Vingt ans de la loi Handicap : un bilan contrasté

À l’occasion du vingtième anniversaire de la loi du 11 février 2005 pour l’égalité des droits et des chances, la participation et la citoyenneté des personnes en situation de handicap, dite « loi Handicap », la commission des affaires sociales du Sénat a publié un rapport d’information dressant un « bilan en demi-teinte » de cette législation. L’équipe de l’ASFE revient sur ses principales conclusions.

Droit à compensation : des avancées notables mais insuffisantes

La prestation de compensation du handicap (PCH), conçue pour garantir une prise en charge individualisée des conséquences du handicap, a vu ses critères d’éligibilité s’assouplir (2008, 2020, 2023) et son champ d’application élargi (2021, 2023). Toutefois, certains objectifs initiaux restent inachevés :

  • Une complexité excessive du droit à compensation pour les enfants ;
  • Un reste à charge encore trop élevé pour certains bénéficiaires ;
  • L’absence de revalorisation des aides techniques innovantes depuis 2006.
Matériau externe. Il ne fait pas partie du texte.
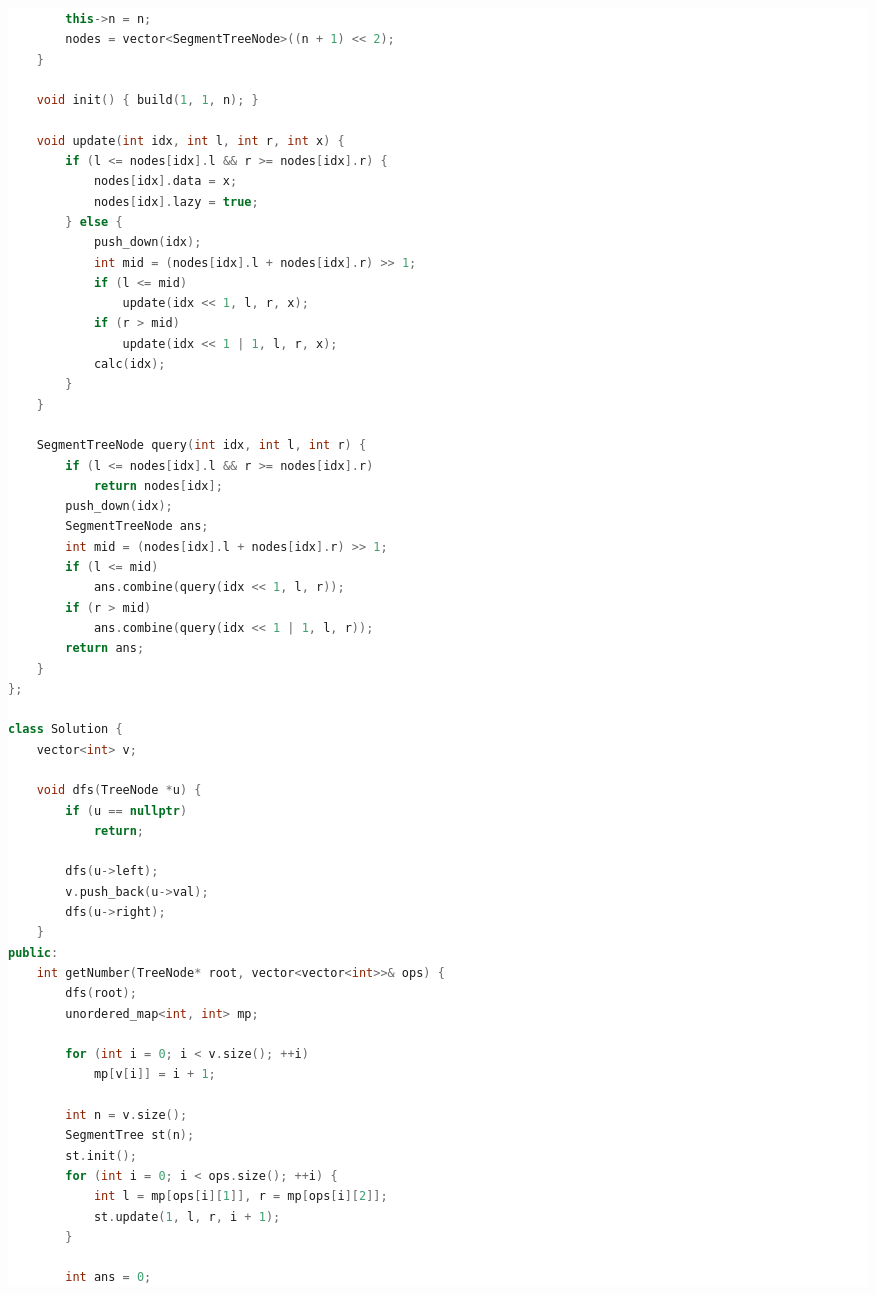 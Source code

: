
 ```cpp
        this->n = n;
        nodes = vector<SegmentTreeNode>((n + 1) << 2);
    }

    void init() { build(1, 1, n); }

    void update(int idx, int l, int r, int x) {
        if (l <= nodes[idx].l && r >= nodes[idx].r) {
            nodes[idx].data = x;
            nodes[idx].lazy = true;
        } else {
            push_down(idx);
            int mid = (nodes[idx].l + nodes[idx].r) >> 1;
            if (l <= mid)
                update(idx << 1, l, r, x);
            if (r > mid)
                update(idx << 1 | 1, l, r, x);
            calc(idx);
        }
    }

    SegmentTreeNode query(int idx, int l, int r) {
        if (l <= nodes[idx].l && r >= nodes[idx].r)
            return nodes[idx];
        push_down(idx);
        SegmentTreeNode ans;
        int mid = (nodes[idx].l + nodes[idx].r) >> 1;
        if (l <= mid)
            ans.combine(query(idx << 1, l, r));
        if (r > mid)
            ans.combine(query(idx << 1 | 1, l, r));
        return ans;
    }
};

class Solution {
    vector<int> v;

    void dfs(TreeNode *u) {
        if (u == nullptr)
            return;

        dfs(u->left);
        v.push_back(u->val);
        dfs(u->right);
    }
public:
    int getNumber(TreeNode* root, vector<vector<int>>& ops) {
        dfs(root);
        unordered_map<int, int> mp;
        
        for (int i = 0; i < v.size(); ++i)
            mp[v[i]] = i + 1;

        int n = v.size();
        SegmentTree st(n);
        st.init();
        for (int i = 0; i < ops.size(); ++i) {
            int l = mp[ops[i][1]], r = mp[ops[i][2]];
            st.update(1, l, r, i + 1);
        }

        int ans = 0;
``` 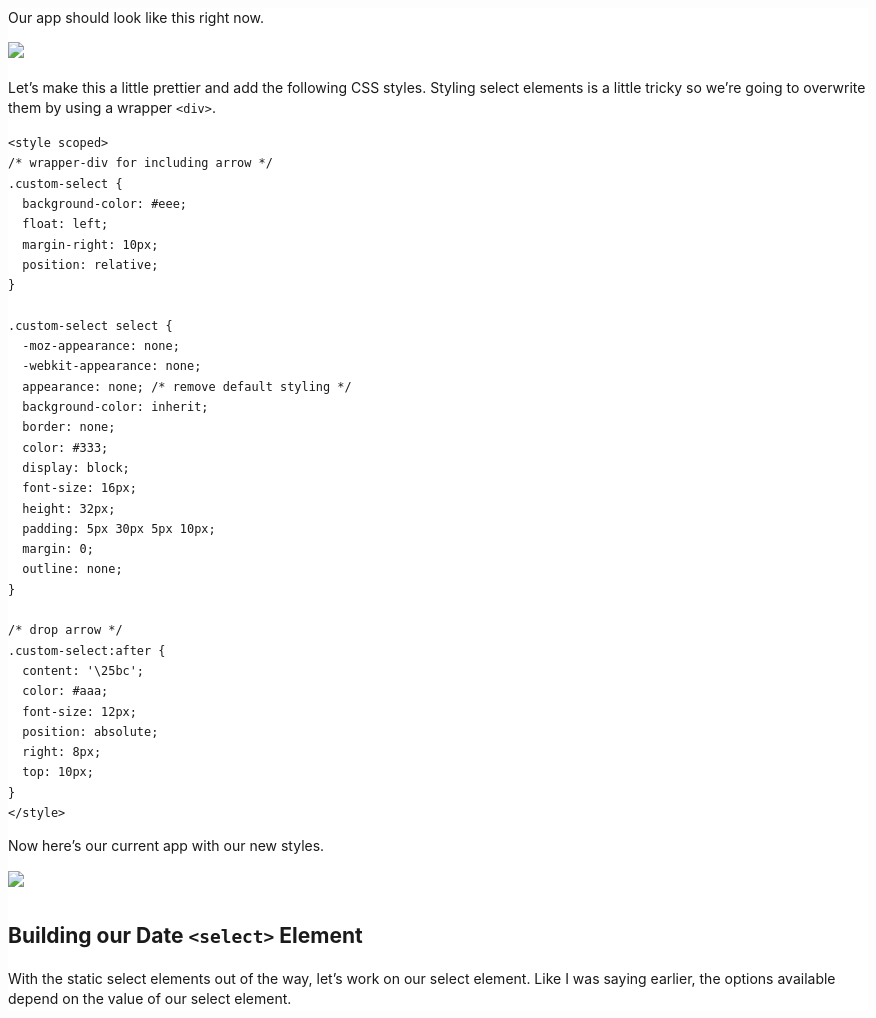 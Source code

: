 Our app should look like this right now.

![]($BASE_URL/step-1.png)

Let’s make this a little prettier and add the following CSS styles. Styling select elements is a little tricky so we’re going to overwrite them by using a wrapper `<div>`.

```vue
<style scoped>
/* wrapper-div for including arrow */
.custom-select {
  background-color: #eee;
  float: left;
  margin-right: 10px;
  position: relative;
}

.custom-select select {
  -moz-appearance: none;
  -webkit-appearance: none;
  appearance: none; /* remove default styling */
  background-color: inherit;
  border: none;
  color: #333;
  display: block;
  font-size: 16px;
  height: 32px;
  padding: 5px 30px 5px 10px;
  margin: 0;
  outline: none;
}

/* drop arrow */
.custom-select:after {
  content: '\25bc';
  color: #aaa;
  font-size: 12px;
  position: absolute;
  right: 8px;
  top: 10px;
}
</style>
```

Now here’s our current app with our new styles.

![]($BASE_URL/styled.png)

## Building our Date `<select>` Element

With the static select elements out of the way, let’s work on our select element. Like I was saying earlier, the options available depend on the value of our select element.
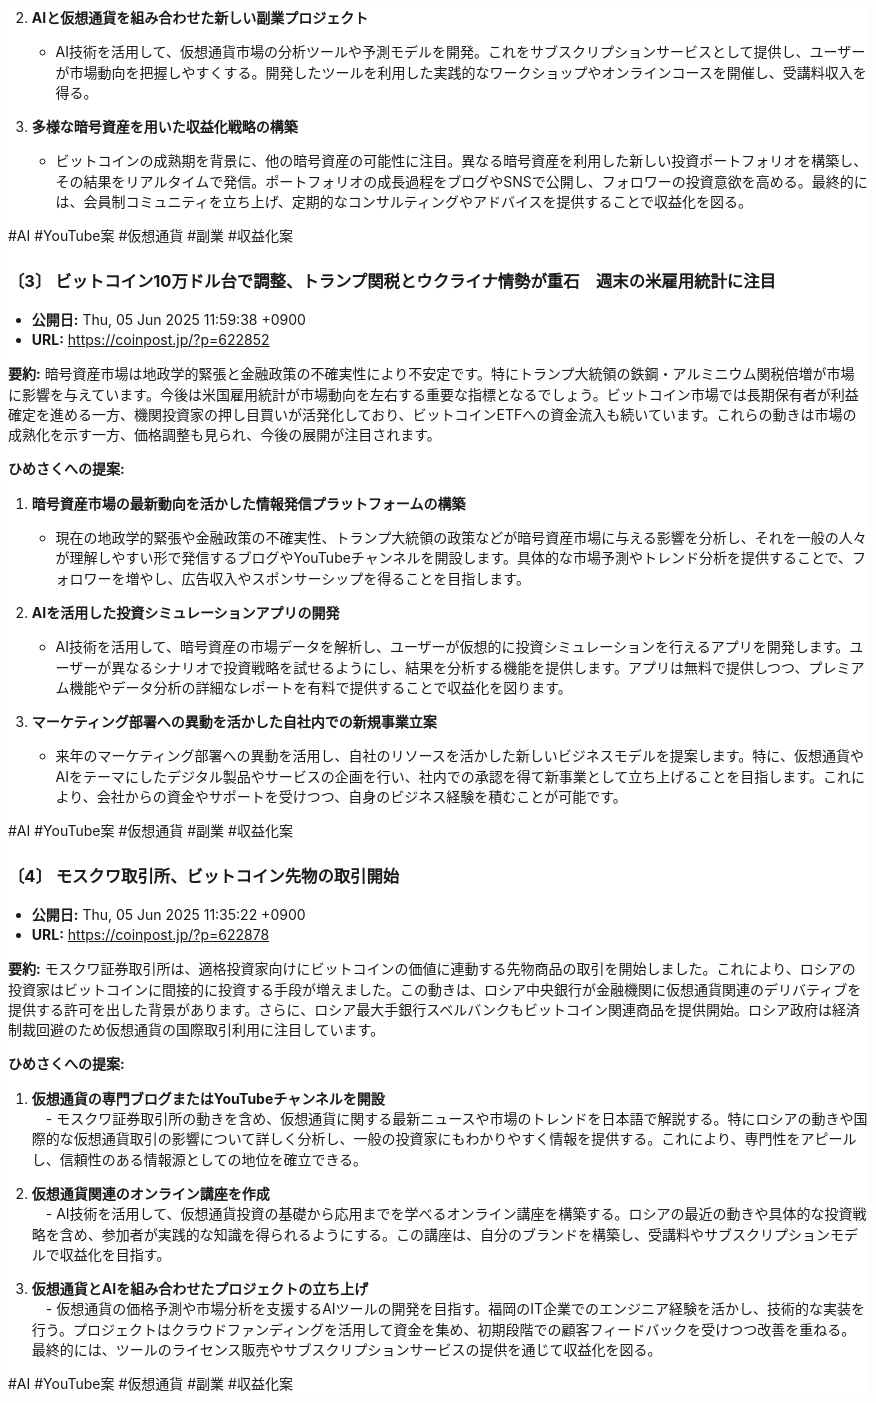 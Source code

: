 2. **AIと仮想通貨を組み合わせた新しい副業プロジェクト**
   - AI技術を活用して、仮想通貨市場の分析ツールや予測モデルを開発。これをサブスクリプションサービスとして提供し、ユーザーが市場動向を把握しやすくする。開発したツールを利用した実践的なワークショップやオンラインコースを開催し、受講料収入を得る。

3. **多様な暗号資産を用いた収益化戦略の構築**
   - ビットコインの成熟期を背景に、他の暗号資産の可能性に注目。異なる暗号資産を利用した新しい投資ポートフォリオを構築し、その結果をリアルタイムで発信。ポートフォリオの成長過程をブログやSNSで公開し、フォロワーの投資意欲を高める。最終的には、会員制コミュニティを立ち上げ、定期的なコンサルティングやアドバイスを提供することで収益化を図る。

#AI #YouTube案 #仮想通貨 #副業 #収益化案

### 〔3〕 ビットコイン10万ドル台で調整、トランプ関税とウクライナ情勢が重石　週末の米雇用統計に注目
- **公開日:** Thu, 05 Jun 2025 11:59:38 +0900
- **URL:** https://coinpost.jp/?p=622852

**要約:** 暗号資産市場は地政学的緊張と金融政策の不確実性により不安定です。特にトランプ大統領の鉄鋼・アルミニウム関税倍増が市場に影響を与えています。今後は米国雇用統計が市場動向を左右する重要な指標となるでしょう。ビットコイン市場では長期保有者が利益確定を進める一方、機関投資家の押し目買いが活発化しており、ビットコインETFへの資金流入も続いています。これらの動きは市場の成熟化を示す一方、価格調整も見られ、今後の展開が注目されます。

**ひめさくへの提案:**
1. **暗号資産市場の最新動向を活かした情報発信プラットフォームの構築**
   - 現在の地政学的緊張や金融政策の不確実性、トランプ大統領の政策などが暗号資産市場に与える影響を分析し、それを一般の人々が理解しやすい形で発信するブログやYouTubeチャンネルを開設します。具体的な市場予測やトレンド分析を提供することで、フォロワーを増やし、広告収入やスポンサーシップを得ることを目指します。

2. **AIを活用した投資シミュレーションアプリの開発**
   - AI技術を活用して、暗号資産の市場データを解析し、ユーザーが仮想的に投資シミュレーションを行えるアプリを開発します。ユーザーが異なるシナリオで投資戦略を試せるようにし、結果を分析する機能を提供します。アプリは無料で提供しつつ、プレミアム機能やデータ分析の詳細なレポートを有料で提供することで収益化を図ります。

3. **マーケティング部署への異動を活かした自社内での新規事業立案**
   - 来年のマーケティング部署への異動を活用し、自社のリソースを活かした新しいビジネスモデルを提案します。特に、仮想通貨やAIをテーマにしたデジタル製品やサービスの企画を行い、社内での承認を得て新事業として立ち上げることを目指します。これにより、会社からの資金やサポートを受けつつ、自身のビジネス経験を積むことが可能です。

#AI #YouTube案 #仮想通貨 #副業 #収益化案

### 〔4〕 モスクワ取引所、ビットコイン先物の取引開始
- **公開日:** Thu, 05 Jun 2025 11:35:22 +0900
- **URL:** https://coinpost.jp/?p=622878

**要約:** モスクワ証券取引所は、適格投資家向けにビットコインの価値に連動する先物商品の取引を開始しました。これにより、ロシアの投資家はビットコインに間接的に投資する手段が増えました。この動きは、ロシア中央銀行が金融機関に仮想通貨関連のデリバティブを提供する許可を出した背景があります。さらに、ロシア最大手銀行スベルバンクもビットコイン関連商品を提供開始。ロシア政府は経済制裁回避のため仮想通貨の国際取引利用に注目しています。

**ひめさくへの提案:**
1. **仮想通貨の専門ブログまたはYouTubeチャンネルを開設**  
　- モスクワ証券取引所の動きを含め、仮想通貨に関する最新ニュースや市場のトレンドを日本語で解説する。特にロシアの動きや国際的な仮想通貨取引の影響について詳しく分析し、一般の投資家にもわかりやすく情報を提供する。これにより、専門性をアピールし、信頼性のある情報源としての地位を確立できる。

2. **仮想通貨関連のオンライン講座を作成**  
　- AI技術を活用して、仮想通貨投資の基礎から応用までを学べるオンライン講座を構築する。ロシアの最近の動きや具体的な投資戦略を含め、参加者が実践的な知識を得られるようにする。この講座は、自分のブランドを構築し、受講料やサブスクリプションモデルで収益化を目指す。

3. **仮想通貨とAIを組み合わせたプロジェクトの立ち上げ**  
　- 仮想通貨の価格予測や市場分析を支援するAIツールの開発を目指す。福岡のIT企業でのエンジニア経験を活かし、技術的な実装を行う。プロジェクトはクラウドファンディングを活用して資金を集め、初期段階での顧客フィードバックを受けつつ改善を重ねる。最終的には、ツールのライセンス販売やサブスクリプションサービスの提供を通じて収益化を図る。

#AI #YouTube案 #仮想通貨 #副業 #収益化案
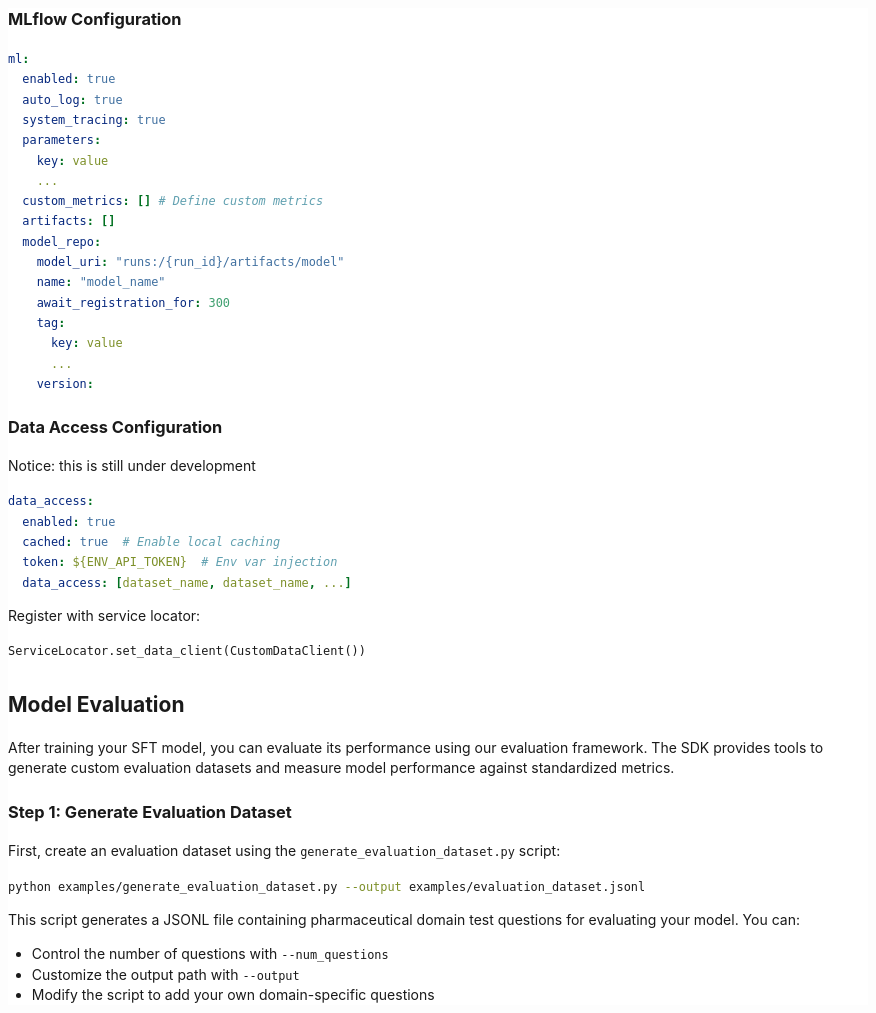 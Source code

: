 ### MLflow Configuration

```yaml
ml:
  enabled: true
  auto_log: true
  system_tracing: true
  parameters:
    key: value
    ...
  custom_metrics: [] # Define custom metrics
  artifacts: [] 
  model_repo:
    model_uri: "runs:/{run_id}/artifacts/model"
    name: "model_name"
    await_registration_for: 300
    tag:
      key: value
      ...
    version: 
```

### Data Access Configuration
Notice: this is still under development
```yaml
data_access:
  enabled: true
  cached: true  # Enable local caching
  token: ${ENV_API_TOKEN}  # Env var injection
  data_access: [dataset_name, dataset_name, ...]
```

Register with service locator:
```python
ServiceLocator.set_data_client(CustomDataClient())
```

## Model Evaluation

After training your SFT model, you can evaluate its performance using our evaluation framework. The SDK provides tools to generate custom evaluation datasets and measure model performance against standardized metrics.

### Step 1: Generate Evaluation Dataset

First, create an evaluation dataset using the `generate_evaluation_dataset.py` script:

```bash
python examples/generate_evaluation_dataset.py --output examples/evaluation_dataset.jsonl
```

This script generates a JSONL file containing pharmaceutical domain test questions for evaluating your model. You can:
- Control the number of questions with `--num_questions`
- Customize the output path with `--output`
- Modify the script to add your own domain-specific questions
Niveau de vie des personnes en situation de handicap : une protection incomplète

Le rapport souligne que la loi de 2005 n’a introduit que peu de mesures spécifiques pour améliorer le niveau de vie des personnes handicapées. Si elle permet le cumul de l’allocation aux adultes handicapés (AAH) avec des revenus d’activité, elle crée deux compléments non cumulables : le complément de ressources (CR) – supprimé en 2019 – et la majoration pour la vie autonome (MVA).

Malgré ces dispositifs, le handicap demeure un facteur de précarité :

  • 57,1 % des personnes en situation de handicap vivent dans un ménage modeste contre 37,9 % des personnes sans handicap ;
  • Le montant maximal de l’AAH (1 016,05 euros) reste inférieur au seuil de pauvreté (1 216 euros).

Offre médico-sociale : des services en mutation mais encore inadaptés

La loi Handicap prévoit l’orientation des personnes en situation de handicap vers des établissements et services spécialisés. Toutefois, plusieurs limites persistent :

  • Des délais d’attente excessifs dans certains territoires en raison d’un manque de places et de services à domicile ;
  • Une segmentation trop poussée des parcours de soins selon le type de handicap, l’âge ou le mode d’accompagnement.

En parallèle, plusieurs engagements ont été pris :

Maisons départementales des personnes handicapées : des avancées mais des efforts à poursuivre

Créées en 2005 pour simplifier les démarches et personnaliser l’accompagnement, les maisons départementales des personnes handicapées (MDPH) sont globalement bien perçues, avec 68,8% d’usagers satisfaits. Présentes sur tout le territoire (104 structures), elles centralisent les droits et prestations pour près de 5,9 millions de personnes.

Cependant, des améliorations sont nécessaires :

  • Un formulaire administratif jugé trop complexe et des notifications de droit souvent incompréhensibles ;
  • Une hausse des demandes couplée à un manque de personnel, allongeant les délais de traitement (4,5 mois en moyenne) et affectant la qualité de l’évaluation des besoins.

Emploi et insertion professionnelle : des avancées sur l’obligation d’emploi, mais des lacunes sur le maintien dans l’emploi

La politique d’obligation d’emploi des travailleurs handicapés (OETH) a progressé grâce à une simplification du mode de calcul et son extension aux employeurs publics. Toutefois, des défis persistent:

  • Un taux de chômage des personnes en situation de handicap toujours deux fois plus élevé que la moyenne nationale ;
  • Une formation insuffisante : en 2023, seuls 29 % des travailleurs handicapés en emploi avaient un diplôme de niveau bac +2, contre 47 % dans la population générale ;
  • Un manque de sensibilisation aux ressources de formation adaptées, comme celles proposées par l’Agefiph.

Par ailleurs, les structures spécialisées continuent d’accompagner les travailleurs handicapés. La loi Handicap a modifié les modalités de rémunération des travailleurs en établissements et services d’aide par le travail (Ésat), favorisant ainsi un rapprochement progressif avec les droits du milieu ordinaire.

Pour conclure, vingt ans après son adoption, la loi Handicap a incontestablement permis des avancées majeures. Néanmoins, des inégalités persistantes appellent à des réformes complémentaires pour garantir une véritable égalité des chances aux personnes en situation de handicap.